→ **What is expected**
Read the lines below, and copy any that contain the string "GFDM".

Records from a data source

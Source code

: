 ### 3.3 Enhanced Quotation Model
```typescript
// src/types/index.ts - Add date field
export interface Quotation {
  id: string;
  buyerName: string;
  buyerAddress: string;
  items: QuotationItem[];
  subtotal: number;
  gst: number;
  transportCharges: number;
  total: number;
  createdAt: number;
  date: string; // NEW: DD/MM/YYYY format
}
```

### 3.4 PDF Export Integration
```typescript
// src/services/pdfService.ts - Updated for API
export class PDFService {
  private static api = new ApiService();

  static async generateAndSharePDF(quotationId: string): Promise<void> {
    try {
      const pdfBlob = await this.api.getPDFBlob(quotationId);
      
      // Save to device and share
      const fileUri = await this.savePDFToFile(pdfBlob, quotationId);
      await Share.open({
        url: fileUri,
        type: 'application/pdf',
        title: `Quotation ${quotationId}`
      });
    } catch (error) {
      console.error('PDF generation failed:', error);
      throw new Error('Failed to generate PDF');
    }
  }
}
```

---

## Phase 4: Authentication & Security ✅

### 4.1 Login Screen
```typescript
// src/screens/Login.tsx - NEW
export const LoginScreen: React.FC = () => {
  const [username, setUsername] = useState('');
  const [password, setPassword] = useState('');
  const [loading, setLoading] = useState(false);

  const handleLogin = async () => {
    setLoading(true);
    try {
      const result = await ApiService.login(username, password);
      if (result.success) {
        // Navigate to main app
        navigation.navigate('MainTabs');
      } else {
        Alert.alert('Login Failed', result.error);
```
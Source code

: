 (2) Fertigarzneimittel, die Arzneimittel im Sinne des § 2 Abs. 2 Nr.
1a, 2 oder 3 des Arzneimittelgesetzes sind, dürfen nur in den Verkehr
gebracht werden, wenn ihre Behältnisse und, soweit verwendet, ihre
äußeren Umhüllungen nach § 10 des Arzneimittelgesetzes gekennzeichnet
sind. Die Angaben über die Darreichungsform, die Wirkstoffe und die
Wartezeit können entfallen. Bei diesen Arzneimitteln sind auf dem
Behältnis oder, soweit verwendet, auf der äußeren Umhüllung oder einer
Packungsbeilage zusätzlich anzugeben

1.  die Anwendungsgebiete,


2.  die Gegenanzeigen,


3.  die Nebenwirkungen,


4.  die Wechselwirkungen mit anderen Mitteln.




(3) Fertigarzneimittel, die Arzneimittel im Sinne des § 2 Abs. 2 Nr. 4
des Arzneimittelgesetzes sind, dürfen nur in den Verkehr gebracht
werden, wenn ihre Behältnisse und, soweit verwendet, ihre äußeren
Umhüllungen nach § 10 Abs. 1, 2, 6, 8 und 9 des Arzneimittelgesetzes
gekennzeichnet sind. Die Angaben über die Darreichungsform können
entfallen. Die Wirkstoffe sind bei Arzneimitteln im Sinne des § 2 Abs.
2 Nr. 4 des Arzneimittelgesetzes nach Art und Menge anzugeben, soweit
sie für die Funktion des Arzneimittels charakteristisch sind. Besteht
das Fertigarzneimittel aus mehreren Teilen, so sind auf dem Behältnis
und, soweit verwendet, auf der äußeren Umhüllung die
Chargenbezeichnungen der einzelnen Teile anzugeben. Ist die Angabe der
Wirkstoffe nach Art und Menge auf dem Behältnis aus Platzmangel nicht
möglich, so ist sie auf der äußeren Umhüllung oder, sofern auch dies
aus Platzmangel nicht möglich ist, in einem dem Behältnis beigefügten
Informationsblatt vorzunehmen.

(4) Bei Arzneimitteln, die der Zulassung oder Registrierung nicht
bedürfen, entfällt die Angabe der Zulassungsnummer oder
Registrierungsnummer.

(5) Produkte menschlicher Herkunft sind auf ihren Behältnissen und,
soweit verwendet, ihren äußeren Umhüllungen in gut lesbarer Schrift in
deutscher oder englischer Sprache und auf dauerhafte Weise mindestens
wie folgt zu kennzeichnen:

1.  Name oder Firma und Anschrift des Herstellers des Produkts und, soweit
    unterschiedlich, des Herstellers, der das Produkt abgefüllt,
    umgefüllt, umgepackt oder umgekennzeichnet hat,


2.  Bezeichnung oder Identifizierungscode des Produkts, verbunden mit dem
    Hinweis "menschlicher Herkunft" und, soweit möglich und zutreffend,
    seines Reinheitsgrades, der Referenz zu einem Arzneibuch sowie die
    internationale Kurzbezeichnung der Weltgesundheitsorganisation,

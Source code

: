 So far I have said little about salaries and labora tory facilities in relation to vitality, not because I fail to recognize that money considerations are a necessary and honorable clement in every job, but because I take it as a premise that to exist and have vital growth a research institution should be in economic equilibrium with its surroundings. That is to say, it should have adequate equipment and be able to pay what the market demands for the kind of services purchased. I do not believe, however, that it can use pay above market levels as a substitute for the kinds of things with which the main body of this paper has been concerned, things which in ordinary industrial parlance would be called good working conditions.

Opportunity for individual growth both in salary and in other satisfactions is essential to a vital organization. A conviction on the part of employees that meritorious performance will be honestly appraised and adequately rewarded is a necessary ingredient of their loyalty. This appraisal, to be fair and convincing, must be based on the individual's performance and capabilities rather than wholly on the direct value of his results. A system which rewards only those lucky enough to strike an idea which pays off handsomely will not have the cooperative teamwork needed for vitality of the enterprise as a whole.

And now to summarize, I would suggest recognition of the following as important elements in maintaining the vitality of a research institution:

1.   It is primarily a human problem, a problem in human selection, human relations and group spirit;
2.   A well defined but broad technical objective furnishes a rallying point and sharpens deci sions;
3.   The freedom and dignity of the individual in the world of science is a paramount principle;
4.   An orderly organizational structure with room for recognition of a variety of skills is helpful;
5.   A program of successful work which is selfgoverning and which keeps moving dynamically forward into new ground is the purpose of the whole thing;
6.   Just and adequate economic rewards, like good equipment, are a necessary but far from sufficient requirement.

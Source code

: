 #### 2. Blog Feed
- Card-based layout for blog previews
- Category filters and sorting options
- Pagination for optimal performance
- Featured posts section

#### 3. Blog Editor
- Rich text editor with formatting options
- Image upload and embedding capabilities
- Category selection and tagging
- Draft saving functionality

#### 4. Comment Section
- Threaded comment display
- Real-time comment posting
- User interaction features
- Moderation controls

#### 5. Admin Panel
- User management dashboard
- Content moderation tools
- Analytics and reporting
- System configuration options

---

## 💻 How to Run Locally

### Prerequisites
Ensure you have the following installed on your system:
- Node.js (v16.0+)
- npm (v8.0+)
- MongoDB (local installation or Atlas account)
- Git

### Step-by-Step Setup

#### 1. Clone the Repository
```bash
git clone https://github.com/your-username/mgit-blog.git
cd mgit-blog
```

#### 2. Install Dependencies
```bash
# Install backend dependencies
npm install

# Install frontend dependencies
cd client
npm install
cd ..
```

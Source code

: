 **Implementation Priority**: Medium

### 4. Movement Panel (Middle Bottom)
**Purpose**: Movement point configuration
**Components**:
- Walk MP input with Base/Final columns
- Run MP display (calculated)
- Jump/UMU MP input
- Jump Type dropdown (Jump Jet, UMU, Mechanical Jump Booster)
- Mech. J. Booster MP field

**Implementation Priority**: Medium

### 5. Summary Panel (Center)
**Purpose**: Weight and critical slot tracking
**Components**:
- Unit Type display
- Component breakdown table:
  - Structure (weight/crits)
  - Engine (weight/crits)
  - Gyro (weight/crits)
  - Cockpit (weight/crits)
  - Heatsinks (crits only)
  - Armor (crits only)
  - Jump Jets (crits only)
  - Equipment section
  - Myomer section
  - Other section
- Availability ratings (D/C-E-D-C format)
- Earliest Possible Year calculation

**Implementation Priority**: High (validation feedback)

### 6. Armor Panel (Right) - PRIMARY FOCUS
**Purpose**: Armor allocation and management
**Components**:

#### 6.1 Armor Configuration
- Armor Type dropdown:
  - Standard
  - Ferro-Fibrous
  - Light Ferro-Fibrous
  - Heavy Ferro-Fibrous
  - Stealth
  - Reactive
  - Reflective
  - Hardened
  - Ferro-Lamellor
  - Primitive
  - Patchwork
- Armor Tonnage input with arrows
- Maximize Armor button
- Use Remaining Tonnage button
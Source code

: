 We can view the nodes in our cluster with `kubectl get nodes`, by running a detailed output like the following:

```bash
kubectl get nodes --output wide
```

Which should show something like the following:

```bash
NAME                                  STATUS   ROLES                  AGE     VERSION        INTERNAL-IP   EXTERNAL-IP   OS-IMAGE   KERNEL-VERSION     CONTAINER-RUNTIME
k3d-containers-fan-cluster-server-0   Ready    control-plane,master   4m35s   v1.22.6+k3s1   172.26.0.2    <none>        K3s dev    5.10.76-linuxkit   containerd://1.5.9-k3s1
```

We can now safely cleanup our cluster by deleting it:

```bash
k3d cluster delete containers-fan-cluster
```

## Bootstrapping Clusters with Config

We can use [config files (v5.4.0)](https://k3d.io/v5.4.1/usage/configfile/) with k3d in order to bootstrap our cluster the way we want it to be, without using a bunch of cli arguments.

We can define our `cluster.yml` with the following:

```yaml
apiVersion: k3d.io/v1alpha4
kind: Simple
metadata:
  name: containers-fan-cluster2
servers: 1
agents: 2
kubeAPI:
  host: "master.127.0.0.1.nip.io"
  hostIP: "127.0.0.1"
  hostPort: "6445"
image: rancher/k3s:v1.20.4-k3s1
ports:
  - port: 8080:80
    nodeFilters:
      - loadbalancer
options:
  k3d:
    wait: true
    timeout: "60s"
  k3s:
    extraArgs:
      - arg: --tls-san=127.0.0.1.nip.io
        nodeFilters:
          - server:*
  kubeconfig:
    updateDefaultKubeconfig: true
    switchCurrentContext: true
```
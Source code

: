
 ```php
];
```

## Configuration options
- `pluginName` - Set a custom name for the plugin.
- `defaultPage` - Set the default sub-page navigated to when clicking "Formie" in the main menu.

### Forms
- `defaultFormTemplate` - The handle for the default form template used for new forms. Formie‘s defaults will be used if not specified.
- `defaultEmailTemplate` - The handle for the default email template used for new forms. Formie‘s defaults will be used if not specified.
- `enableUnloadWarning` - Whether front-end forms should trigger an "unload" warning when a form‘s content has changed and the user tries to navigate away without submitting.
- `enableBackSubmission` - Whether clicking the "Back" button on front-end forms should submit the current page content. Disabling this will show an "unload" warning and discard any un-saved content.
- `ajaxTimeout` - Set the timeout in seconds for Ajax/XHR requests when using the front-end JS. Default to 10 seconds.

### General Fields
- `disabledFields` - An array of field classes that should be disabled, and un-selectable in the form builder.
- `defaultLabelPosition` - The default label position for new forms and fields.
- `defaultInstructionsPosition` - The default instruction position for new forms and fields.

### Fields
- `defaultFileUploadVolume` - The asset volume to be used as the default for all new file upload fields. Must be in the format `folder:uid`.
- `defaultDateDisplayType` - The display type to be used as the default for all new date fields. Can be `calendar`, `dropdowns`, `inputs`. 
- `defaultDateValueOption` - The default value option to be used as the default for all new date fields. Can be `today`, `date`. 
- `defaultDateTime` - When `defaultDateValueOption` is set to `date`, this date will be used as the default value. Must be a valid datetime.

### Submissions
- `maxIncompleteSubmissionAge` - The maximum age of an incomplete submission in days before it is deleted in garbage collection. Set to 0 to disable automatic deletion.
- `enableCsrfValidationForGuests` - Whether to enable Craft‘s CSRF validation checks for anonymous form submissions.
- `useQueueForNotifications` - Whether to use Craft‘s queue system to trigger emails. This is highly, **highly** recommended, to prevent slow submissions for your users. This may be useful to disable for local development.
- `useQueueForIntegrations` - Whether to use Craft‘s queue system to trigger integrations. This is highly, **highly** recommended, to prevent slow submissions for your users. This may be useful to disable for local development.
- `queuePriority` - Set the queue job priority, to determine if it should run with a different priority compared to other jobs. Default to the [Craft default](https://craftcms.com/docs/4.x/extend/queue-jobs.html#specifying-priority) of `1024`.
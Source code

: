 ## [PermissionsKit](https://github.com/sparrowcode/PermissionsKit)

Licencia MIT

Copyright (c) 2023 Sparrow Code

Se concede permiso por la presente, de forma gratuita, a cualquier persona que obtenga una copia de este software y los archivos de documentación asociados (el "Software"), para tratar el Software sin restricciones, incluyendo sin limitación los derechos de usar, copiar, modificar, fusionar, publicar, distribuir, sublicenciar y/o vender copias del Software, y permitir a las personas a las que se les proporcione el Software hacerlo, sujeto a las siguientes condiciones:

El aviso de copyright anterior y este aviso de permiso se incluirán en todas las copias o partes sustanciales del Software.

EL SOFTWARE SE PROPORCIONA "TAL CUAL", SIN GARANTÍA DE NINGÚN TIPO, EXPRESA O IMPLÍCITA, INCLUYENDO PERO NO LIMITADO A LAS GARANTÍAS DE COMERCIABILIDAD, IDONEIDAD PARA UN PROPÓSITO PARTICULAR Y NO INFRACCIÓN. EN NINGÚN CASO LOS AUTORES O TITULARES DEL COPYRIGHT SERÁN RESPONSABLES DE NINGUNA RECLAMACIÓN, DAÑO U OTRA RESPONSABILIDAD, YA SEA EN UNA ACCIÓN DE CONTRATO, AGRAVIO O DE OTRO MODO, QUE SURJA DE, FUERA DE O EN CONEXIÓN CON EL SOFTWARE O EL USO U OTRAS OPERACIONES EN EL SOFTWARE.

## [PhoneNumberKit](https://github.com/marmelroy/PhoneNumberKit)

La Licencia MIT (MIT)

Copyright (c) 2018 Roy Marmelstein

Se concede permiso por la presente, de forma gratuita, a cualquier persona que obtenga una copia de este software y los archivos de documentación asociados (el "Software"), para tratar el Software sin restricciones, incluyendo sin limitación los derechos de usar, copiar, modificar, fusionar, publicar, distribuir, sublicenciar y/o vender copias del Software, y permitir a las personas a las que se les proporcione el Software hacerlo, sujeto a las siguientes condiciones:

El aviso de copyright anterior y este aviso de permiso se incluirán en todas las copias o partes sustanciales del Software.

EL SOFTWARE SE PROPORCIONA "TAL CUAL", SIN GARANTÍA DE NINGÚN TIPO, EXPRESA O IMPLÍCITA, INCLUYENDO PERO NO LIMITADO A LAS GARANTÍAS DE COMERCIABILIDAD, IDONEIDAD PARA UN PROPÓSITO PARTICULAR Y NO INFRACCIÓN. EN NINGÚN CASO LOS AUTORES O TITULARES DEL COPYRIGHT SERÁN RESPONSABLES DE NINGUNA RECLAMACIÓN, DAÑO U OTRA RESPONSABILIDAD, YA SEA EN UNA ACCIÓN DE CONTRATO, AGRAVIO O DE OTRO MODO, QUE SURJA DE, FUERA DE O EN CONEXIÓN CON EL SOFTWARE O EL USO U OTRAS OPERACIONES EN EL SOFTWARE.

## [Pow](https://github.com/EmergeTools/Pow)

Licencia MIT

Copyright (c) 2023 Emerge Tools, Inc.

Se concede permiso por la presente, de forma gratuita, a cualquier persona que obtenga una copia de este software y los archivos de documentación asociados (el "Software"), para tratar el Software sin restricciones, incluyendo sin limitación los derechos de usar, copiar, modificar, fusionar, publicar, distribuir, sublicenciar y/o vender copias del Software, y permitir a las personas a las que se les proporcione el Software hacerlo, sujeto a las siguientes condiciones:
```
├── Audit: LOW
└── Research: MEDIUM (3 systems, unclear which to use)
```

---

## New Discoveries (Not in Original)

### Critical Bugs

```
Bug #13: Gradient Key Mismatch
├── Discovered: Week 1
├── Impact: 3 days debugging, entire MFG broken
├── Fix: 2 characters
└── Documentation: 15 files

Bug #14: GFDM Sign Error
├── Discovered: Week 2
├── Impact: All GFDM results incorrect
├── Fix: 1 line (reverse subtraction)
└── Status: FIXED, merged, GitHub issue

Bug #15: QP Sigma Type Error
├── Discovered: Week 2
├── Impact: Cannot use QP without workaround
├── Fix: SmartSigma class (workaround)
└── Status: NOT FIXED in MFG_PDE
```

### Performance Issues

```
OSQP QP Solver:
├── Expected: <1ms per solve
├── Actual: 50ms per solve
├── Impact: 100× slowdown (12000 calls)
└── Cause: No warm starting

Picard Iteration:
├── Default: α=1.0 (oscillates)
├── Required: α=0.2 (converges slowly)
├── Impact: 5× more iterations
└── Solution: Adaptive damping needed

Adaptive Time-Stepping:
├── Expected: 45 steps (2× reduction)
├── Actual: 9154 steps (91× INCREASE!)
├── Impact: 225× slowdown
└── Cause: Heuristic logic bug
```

→ **Finished exercise**
Bug #14: GFDM Sign Error
├── Impact: All GFDM results incorrect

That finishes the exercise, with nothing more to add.